* **How to complete this task**:
Return, exactly as written, the lines of the material from its top through the line with "Given that the", keeping pictures out.

* **Source material**:
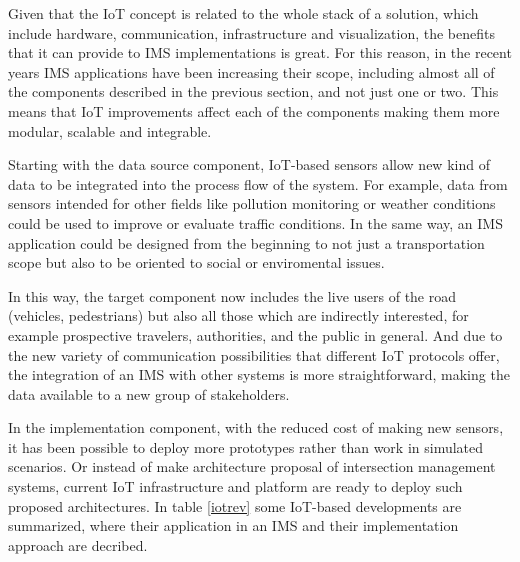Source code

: \documentclass[conference]{IEEEtran}
\begin{document}
Given that the IoT concept is related to the whole stack of a solution, which include hardware, communication, infrastructure and visualization, the benefits that it can provide to IMS implementations is great. For this reason, in the recent years IMS applications have been increasing their scope, including almost all of the components described in the previous section, and not just one or two. This means that IoT improvements affect each of the components making them more modular, scalable and integrable.

Starting with the data source component, IoT-based sensors allow new kind of data to be integrated into the process flow of the system. For example, data from sensors intended for other fields like pollution monitoring or weather conditions could be used to improve or evaluate traffic conditions. In the same way, an IMS application could be designed from the beginning to not just a transportation scope but also to be oriented to social or enviromental issues.

In this way, the target component now includes the live users of the road (vehicles, pedestrians) but also all those which are indirectly interested, for example prospective travelers, authorities, and the public in general. And due to the new variety of communication possibilities that different IoT protocols offer, the integration of an IMS with other systems is more straightforward, making the data available to a new group of stakeholders.

In the implementation component, with the reduced cost of making new sensors, it has been possible to deploy more prototypes rather than work in simulated scenarios. Or instead of make architecture proposal of intersection management systems, current IoT infrastructure and platform are ready to deploy such proposed architectures. In table \ref{iotrev} some IoT-based developments are summarized, where their application in an IMS and their implementation approach are decribed.
\end{document}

* **Finished task**:
Source code

: \documentclass[conference]{IEEEtran}
\begin{document}
Given that the IoT concept is related to the whole stack of a solution, which include hardware, communication, infrastructure and visualization, the benefits that it can provide to IMS implementations is great. For this reason, in the recent years IMS applications have been increasing their scope, including almost all of the components described in the previous section, and not just one or two. This means that IoT improvements affect each of the components making them more modular, scalable and integrable.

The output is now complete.